We must, then, look elsewhere than to the evidence concerning the Communist Party as such for the existence of the conspiracy to advocate charged in the indictment. As to the petitioners Connelly, Kusnitz, Richmond, Spec-tor, and Steinberg we find no adequate evidence in the record which would permit a jury to find that they were members of such a conspiracy. For all purposes relevant here, the sole evidence as to them was that they had long been members, officers or functionaries of the Communist Party of California; and that standing alone, as Congress has enacted in § 4 (f) of the Internal Security Act of 1950,35 makes out no case against them. So far as this record shows, none of them has engaged in or been associated with any but what appear to have been wholly lawful activities,36 or has ever made a single remark or *331been present when someone else made a remark, which would tend to prove the charges against them. Connelly and Richmond were, to be sure, the Los Angeles and Executive Editors, respectively, of the Daily People’s World,'the West Coast Party organ, but we can find nothing in the material introduced into evidence from that newspaper which advances the Government’s case.
Moreover, apart from the inadequacy of the evidence to show, at best, more than the abstract advocacy and teaching of forcible overthrow by the Party, it is difficult to perceive how the requisite specific intent to accomplish such overthrow could be deemed proved by a showing of mere membership or the holding of office in the Communist Party. We therefore think that as to these petitioners the evidence was entirely too meagre to justify putting them to a new trial, and that their acquittal should be ordered.
As to the nine remaining petitioners, we consider that a different conclusion should be reached. There was testimony from the witness Foard, and other evidence, tying Fox, Healey, Lambert, Lima, Schneiderman, Stack, and Yates to Party classes conducted in the San Francisco area during the year 1946, where there occurred what might be considered to be the systematic teaching and advocacy of illegal action which is condemned by the statute. It might be found that one of the purposes of such classes was to develop in the members of the group a readiness to engage at the crucial time, perhaps during war or during attack upon the United States from without, in such activities as sabotage and street fighting, in order to divert and diffuse the resistance of the authorities and if possible to seize local vantage points. There was also testimony as to activities in the Los Angeles area, during the period covered by the indictment, which might be considered to amount to “advocacy of action,” and with which petitioners Carlson and Dobbs were linked. From the *332testimony of the witness Scarletto, it might be found that individuals considered to be particularly trustworthy were taken into an “underground” apparatus and there instructed in tasks which would be useful when the time for violent action arrived. Scarletto was surreptitiously indoctrinated in methods, as he said, of moving “masses of people in time of crisis.” It might be found, under all the circumstances, that the purpose of this teaching was to prepare the members of the underground apparatus to engage in, to facilitate, and to cooperate with violent action directed against government when the time was ripe. In short, while the record contains evidence of little more than a general program of educational activity by the Communist Party which included advocacy of violence as a theoretical matter, we are not prepared to say, at this stage of the case, that it would be impossible for a jury, resolving all conflicts in favor of the Government and giving the evidence as to these San Francisco and Los Angeles episodes its utmost sweep, to find that advocacy of action was also engaged in when the group involved was thought particularly trustworthy, dedicated, and suited for violent tasks.

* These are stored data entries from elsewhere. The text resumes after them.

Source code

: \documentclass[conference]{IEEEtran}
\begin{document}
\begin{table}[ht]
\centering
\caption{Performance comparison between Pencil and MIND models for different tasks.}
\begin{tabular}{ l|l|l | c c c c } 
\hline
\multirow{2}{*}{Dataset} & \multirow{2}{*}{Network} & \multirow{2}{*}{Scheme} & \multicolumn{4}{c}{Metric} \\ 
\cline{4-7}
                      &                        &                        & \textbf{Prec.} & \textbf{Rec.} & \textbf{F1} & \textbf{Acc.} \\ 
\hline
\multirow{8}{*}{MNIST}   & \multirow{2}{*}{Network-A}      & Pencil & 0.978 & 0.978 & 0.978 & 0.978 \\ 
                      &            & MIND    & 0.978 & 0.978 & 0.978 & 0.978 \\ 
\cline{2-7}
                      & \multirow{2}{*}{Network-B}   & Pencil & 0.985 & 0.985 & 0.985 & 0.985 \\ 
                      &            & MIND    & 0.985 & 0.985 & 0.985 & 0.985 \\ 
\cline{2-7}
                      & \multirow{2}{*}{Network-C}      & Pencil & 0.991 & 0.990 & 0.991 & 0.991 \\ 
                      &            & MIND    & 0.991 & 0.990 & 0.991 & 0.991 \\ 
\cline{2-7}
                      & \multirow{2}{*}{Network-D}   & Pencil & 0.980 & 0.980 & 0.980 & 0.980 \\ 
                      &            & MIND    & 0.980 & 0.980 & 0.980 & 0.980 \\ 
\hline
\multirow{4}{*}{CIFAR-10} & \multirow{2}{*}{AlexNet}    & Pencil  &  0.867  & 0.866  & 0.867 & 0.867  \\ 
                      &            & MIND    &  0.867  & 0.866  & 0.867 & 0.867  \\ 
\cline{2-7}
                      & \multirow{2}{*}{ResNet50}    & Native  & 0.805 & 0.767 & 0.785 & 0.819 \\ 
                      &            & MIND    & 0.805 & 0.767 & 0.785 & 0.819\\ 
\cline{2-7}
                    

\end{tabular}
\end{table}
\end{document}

Nor can we say that the evidence linking these nine petitioners to that sort of advocacy, with the requisite specific intent, is so tenuous as not to justify their retrial under proper legal standards. Fox, Healey, Lambert, Lima, Schneiderman, Stack, and Yates, as members of the State and San Francisco County Boards, were shown to have been closely associated with Ida Rothstein, the principal teacher of the San Francisco classes, who also during this same period arranged in a devious and conspiratorial manner for the holding of Board meetings at the home of the witness Honig, which were attended by these petitioners. It was also shown that from time to time instructions emanated from the Boards or their members to instructors of groups at lower levels. And while none *333of the written instructions produced at the trial were invidious in themselves, it might be inferred that additional instructions were given which were not reduced to writing. Similarly, there was evidence of close association between petitioners Carlson and Dobbs and associates or superiors of the witness Scarletto, which might be taken as indicating that these two petitioners had knowledge of the apparatus in which Scarletto was active. And finally, all of these nine petitioners were shown either to have made statements themselves, or apparently approved statements made in their presence, which a jury might take as some evidence of their participation with the requisite intent in a conspiracy to advocate illegal action.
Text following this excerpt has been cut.